Change We Can (Almost) Believe In

On the eve of a famous guru's manslaughter trial, one flawed man explores the self-help spectrum for the secret to personal growth

  • Photograph by Juliana Sohn for TIME

    Yoga teacher and Sanskrit scholar John Campbell taught the author a style that promises to "boil the blood"

    It's blistering hot, and I'm walking a stone labyrinth, wending toward a central clearing lined with crystals and chanting to angels. This is the Angel Valley Retreat outside Sedona, Ariz., and the New Age minister who runs it has instructed me to walk this maze while repeating the words "my higher self is guiding me." Only then will I feel the power of the land beneath me, the red-walled mountain behind me and the angels above me.

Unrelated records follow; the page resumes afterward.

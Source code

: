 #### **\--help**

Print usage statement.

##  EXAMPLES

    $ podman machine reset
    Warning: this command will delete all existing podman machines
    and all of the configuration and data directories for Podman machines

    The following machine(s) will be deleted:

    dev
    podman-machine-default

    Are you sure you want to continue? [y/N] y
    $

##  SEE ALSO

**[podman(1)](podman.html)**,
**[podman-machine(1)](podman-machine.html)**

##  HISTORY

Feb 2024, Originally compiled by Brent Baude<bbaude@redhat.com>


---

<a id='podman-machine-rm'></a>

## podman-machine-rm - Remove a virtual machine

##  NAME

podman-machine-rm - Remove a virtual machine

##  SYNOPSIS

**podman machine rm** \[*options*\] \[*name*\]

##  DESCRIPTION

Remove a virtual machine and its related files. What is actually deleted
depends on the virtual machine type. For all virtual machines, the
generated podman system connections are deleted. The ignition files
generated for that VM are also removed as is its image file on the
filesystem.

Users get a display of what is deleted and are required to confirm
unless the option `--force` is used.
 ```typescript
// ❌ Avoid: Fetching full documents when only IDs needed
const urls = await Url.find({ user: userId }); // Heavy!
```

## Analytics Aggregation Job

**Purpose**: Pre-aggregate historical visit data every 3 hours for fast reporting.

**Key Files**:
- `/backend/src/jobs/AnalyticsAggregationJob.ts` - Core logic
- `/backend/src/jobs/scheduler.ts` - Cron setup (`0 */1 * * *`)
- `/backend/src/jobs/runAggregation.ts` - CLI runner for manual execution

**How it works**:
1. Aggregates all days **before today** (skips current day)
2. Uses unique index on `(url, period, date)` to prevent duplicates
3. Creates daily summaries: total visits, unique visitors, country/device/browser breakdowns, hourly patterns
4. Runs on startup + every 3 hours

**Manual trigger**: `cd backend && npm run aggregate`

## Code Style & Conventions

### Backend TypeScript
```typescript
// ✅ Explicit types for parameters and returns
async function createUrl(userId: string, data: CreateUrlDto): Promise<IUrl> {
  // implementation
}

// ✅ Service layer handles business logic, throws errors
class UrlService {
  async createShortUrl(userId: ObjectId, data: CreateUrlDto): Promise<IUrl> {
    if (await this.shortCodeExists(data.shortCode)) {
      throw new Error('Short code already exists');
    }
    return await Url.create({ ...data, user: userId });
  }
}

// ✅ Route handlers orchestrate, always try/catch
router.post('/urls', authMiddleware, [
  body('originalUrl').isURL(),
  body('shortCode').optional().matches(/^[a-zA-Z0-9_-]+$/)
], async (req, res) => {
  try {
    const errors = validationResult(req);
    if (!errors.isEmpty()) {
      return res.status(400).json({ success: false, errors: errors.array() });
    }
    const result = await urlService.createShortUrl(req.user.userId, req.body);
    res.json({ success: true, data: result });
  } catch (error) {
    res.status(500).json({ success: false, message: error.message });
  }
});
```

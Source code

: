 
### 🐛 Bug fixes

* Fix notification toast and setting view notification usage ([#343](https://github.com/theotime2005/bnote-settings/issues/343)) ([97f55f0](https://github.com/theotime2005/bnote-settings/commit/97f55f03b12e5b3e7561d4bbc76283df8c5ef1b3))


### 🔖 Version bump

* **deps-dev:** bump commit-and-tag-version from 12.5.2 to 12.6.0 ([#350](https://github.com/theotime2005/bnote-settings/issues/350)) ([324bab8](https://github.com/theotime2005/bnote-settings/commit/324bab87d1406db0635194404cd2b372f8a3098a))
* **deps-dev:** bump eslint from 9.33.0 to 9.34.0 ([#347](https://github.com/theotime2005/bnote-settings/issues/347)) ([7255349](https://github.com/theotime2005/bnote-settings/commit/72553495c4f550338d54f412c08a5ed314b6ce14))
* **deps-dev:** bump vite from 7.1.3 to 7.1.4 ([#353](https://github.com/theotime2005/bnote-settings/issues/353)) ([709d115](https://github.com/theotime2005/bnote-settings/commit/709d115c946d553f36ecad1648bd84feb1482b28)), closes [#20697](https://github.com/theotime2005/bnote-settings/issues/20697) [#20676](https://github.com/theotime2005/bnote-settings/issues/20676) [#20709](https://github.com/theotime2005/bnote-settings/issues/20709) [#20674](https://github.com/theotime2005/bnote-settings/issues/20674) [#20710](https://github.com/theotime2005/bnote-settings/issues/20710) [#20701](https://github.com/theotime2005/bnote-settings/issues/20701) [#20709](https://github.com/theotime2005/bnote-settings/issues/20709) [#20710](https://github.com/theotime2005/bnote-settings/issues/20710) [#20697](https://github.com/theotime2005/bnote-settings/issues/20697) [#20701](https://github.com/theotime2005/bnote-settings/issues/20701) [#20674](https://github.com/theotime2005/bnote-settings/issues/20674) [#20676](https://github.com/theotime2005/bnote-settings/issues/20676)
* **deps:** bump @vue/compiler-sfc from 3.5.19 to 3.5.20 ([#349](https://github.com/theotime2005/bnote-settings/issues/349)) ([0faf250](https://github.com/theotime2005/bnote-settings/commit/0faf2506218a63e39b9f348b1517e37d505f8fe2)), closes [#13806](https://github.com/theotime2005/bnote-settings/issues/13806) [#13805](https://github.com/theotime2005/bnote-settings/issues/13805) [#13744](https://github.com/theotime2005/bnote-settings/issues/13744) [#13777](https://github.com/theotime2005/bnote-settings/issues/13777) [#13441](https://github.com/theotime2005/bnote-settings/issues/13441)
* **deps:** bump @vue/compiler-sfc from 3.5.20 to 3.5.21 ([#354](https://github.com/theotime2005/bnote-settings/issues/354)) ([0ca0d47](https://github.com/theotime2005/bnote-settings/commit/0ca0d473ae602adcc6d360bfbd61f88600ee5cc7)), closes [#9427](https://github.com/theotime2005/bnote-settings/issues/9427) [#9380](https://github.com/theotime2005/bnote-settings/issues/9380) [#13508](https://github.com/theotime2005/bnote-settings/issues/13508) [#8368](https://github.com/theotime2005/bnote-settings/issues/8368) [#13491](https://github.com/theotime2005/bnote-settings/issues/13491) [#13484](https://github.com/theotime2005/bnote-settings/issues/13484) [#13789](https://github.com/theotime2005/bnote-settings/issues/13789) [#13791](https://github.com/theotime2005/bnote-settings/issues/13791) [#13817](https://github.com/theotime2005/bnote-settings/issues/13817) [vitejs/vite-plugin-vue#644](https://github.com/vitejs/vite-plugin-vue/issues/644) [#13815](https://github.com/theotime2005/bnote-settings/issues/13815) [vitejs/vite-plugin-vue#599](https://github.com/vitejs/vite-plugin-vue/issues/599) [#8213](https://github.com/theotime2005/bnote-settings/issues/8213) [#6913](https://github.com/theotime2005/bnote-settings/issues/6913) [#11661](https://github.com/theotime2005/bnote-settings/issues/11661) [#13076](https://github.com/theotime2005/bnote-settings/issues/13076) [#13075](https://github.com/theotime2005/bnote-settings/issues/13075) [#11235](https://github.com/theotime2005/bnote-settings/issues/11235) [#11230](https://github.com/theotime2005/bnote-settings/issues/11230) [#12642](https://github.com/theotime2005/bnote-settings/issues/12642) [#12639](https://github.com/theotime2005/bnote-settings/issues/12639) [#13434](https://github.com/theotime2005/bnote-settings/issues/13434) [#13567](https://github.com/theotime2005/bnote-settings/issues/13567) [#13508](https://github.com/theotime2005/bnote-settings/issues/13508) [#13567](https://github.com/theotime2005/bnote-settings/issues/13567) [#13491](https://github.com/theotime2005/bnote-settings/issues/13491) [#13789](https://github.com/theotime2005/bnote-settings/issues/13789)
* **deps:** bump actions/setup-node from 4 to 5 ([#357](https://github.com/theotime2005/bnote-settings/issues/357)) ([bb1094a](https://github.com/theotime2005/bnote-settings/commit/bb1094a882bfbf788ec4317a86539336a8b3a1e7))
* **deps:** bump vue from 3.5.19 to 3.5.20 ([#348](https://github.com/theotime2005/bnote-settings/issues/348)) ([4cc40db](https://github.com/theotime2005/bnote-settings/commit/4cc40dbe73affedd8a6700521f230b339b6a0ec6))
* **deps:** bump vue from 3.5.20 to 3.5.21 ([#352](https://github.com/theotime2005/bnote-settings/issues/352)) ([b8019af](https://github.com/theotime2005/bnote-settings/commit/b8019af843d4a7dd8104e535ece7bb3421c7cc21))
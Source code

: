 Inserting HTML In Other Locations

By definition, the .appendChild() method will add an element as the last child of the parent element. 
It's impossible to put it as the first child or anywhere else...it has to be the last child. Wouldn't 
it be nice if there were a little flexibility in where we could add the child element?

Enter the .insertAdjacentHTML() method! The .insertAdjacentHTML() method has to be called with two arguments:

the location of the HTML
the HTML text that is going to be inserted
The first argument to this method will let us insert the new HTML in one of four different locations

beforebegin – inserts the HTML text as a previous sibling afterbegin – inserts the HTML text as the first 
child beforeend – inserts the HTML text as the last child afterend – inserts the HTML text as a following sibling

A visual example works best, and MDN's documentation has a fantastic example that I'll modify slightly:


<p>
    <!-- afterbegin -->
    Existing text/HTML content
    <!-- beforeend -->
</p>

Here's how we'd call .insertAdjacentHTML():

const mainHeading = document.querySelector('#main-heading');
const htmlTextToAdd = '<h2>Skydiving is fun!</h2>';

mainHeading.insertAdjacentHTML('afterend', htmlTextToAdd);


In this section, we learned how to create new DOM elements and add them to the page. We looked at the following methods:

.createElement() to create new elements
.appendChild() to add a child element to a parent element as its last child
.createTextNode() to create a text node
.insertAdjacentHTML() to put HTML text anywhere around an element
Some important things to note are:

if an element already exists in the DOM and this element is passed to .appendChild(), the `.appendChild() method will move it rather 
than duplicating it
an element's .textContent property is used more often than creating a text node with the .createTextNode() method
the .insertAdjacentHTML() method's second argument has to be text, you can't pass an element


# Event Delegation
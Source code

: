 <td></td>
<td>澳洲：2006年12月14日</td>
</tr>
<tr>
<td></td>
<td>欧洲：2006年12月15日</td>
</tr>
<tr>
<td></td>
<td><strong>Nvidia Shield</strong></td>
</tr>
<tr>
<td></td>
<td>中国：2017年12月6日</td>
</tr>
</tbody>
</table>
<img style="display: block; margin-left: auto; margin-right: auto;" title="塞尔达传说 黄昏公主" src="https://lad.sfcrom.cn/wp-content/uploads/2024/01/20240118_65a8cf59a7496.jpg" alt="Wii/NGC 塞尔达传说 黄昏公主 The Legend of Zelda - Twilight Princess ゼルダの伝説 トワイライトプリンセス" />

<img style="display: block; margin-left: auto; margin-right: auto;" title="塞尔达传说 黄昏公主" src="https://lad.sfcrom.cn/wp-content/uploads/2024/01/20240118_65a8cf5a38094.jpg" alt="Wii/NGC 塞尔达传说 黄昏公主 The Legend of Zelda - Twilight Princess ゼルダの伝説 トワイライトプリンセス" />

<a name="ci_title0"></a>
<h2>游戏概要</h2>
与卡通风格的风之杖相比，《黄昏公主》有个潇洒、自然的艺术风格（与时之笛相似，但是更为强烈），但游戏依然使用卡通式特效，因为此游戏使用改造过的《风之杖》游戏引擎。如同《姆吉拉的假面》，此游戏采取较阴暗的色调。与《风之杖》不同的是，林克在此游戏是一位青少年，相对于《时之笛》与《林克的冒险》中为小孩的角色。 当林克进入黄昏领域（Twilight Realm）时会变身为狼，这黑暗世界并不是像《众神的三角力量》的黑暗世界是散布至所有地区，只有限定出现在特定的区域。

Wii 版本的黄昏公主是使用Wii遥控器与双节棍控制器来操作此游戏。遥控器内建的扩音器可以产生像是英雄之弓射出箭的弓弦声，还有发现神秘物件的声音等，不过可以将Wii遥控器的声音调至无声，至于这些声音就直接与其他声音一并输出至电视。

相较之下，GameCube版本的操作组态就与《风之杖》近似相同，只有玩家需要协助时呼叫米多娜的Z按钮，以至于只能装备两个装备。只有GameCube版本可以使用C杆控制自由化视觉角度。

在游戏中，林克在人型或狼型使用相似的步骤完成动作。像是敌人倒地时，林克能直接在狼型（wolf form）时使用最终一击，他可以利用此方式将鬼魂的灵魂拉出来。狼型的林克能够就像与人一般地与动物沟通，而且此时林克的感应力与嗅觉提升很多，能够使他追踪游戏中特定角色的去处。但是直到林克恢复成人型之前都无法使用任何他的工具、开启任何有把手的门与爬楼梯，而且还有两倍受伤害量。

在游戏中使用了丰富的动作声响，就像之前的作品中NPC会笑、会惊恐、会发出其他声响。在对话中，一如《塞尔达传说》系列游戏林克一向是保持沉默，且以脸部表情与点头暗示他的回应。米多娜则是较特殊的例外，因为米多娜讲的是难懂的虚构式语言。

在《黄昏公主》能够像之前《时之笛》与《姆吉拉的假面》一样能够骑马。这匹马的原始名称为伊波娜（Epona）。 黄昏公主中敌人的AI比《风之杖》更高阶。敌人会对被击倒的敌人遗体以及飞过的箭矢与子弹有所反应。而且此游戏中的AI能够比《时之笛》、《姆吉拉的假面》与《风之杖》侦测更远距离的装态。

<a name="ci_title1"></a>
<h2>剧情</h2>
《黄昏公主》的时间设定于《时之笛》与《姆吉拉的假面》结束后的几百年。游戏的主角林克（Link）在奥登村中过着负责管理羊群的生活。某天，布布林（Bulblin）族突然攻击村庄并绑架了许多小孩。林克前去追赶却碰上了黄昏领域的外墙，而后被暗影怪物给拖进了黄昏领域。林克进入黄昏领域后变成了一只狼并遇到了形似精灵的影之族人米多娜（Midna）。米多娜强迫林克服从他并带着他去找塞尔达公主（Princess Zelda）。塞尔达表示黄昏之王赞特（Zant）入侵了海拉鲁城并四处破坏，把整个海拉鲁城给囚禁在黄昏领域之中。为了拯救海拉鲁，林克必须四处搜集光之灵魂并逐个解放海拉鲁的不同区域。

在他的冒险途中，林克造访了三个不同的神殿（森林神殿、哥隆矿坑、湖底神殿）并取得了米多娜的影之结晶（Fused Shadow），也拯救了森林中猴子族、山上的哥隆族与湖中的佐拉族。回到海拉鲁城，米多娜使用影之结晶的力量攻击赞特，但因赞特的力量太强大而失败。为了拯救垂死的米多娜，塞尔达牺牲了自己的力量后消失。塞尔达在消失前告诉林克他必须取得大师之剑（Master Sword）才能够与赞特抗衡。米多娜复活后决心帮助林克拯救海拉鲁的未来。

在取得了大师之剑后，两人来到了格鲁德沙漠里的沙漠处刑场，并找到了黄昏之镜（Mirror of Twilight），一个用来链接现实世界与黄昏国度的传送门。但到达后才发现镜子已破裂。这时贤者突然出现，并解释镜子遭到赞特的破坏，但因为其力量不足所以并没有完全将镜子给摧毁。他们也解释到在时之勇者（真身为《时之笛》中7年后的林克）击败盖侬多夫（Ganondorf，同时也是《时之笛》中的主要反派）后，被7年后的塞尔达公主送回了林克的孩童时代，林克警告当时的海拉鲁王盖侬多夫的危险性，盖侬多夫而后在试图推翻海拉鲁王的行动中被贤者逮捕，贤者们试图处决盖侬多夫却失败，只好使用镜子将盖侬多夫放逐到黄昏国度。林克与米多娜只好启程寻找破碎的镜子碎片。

    I am a few hundred yards from the spot where three people died in October 2009. They were on a "spiritual warrior retreat" led by James Arthur Ray, a man with improbably white teeth who claimed he had been initiated into 12 shamanic orders. He had been a guest on Oprah and was featured in the best-selling DVD The Secret , and the nearly $10,000 weeklong course was his platinum self-help offering. On the last day of the retreat — the final chance to "play full on" — he harangued his pupils into staying in an overcrowded, overheated sweat lodge even after some of them had passed out and one had fallen into the glowing rocks in the center. The 55 participants, already weakened from a 36-hour "vision quest" with neither food nor water, suffered terribly in the sweat lodge, but the vast majority stayed. "You're not going to die," Ray told them. "You might think you are, but you're not going to die." He was only partly right. In the end, 18 were hospitalized, and three died from heatstroke or organ failure. Ray's manslaughter trial is due to begin March 1.

    It is easy to judge — not only Ray's hubris but also the strange submission of those who elected to stay in the sweat lodge. Why would people want change so badly that they would overrule the violent protests of their bodies and wait for death? They seem like the most extreme disciples of a very mainstream American faith: an unofficial religion of personal transformation. The inner voyages of its adherents fuel a $10.53 billion self-improvement business spanning books, DVDs, courses, life coaching and retreats. They've turned an ancient meditative practice — yoga — into a $6 billion growth industry. They are swelling the ranks of the Landmark Forum, one of the country's largest personal-development workshops, which collects about $75 million a year training up to 200,000 students around the world.

    These seekers are, to put it mildly, not my tribe. I'm not just a journalist — the lowest order of skeptic — but I have also lived my personal life under a somewhat darkening cloud of cigarette smoke, cynicism and unbelief. Yet there's a reason I'm in a labyrinth chanting to angels I don't believe in. I just turned 35 and have been hounded by enough "is this all there is" thoughts in the past year to constitute a sort of pre-midlife crisis. I love my wife, love my kids. But I'm less thrilled about myself and my default noir outlook on life. Like a lot of guys my age, I feel stalled a long way from happiness. I went to Sedona to report on the Ray tragedy; I came away no less unnerved by it but increasingly curious about the vast number of people in the midrange of the self-help spectrum: the enthusiastic brigades of the transformists and yogis and New Agers who embrace change as a call to action.

    So I joined them. It's not just chanting to angels in Sedona. I took part in the mentally exhausting Landmark Forum. I traded in my notions of masculinity for a foam mat and began a martial style of yoga. I stopped asking, What's wrong with these people? and started asking, Can they help what's wrong with me?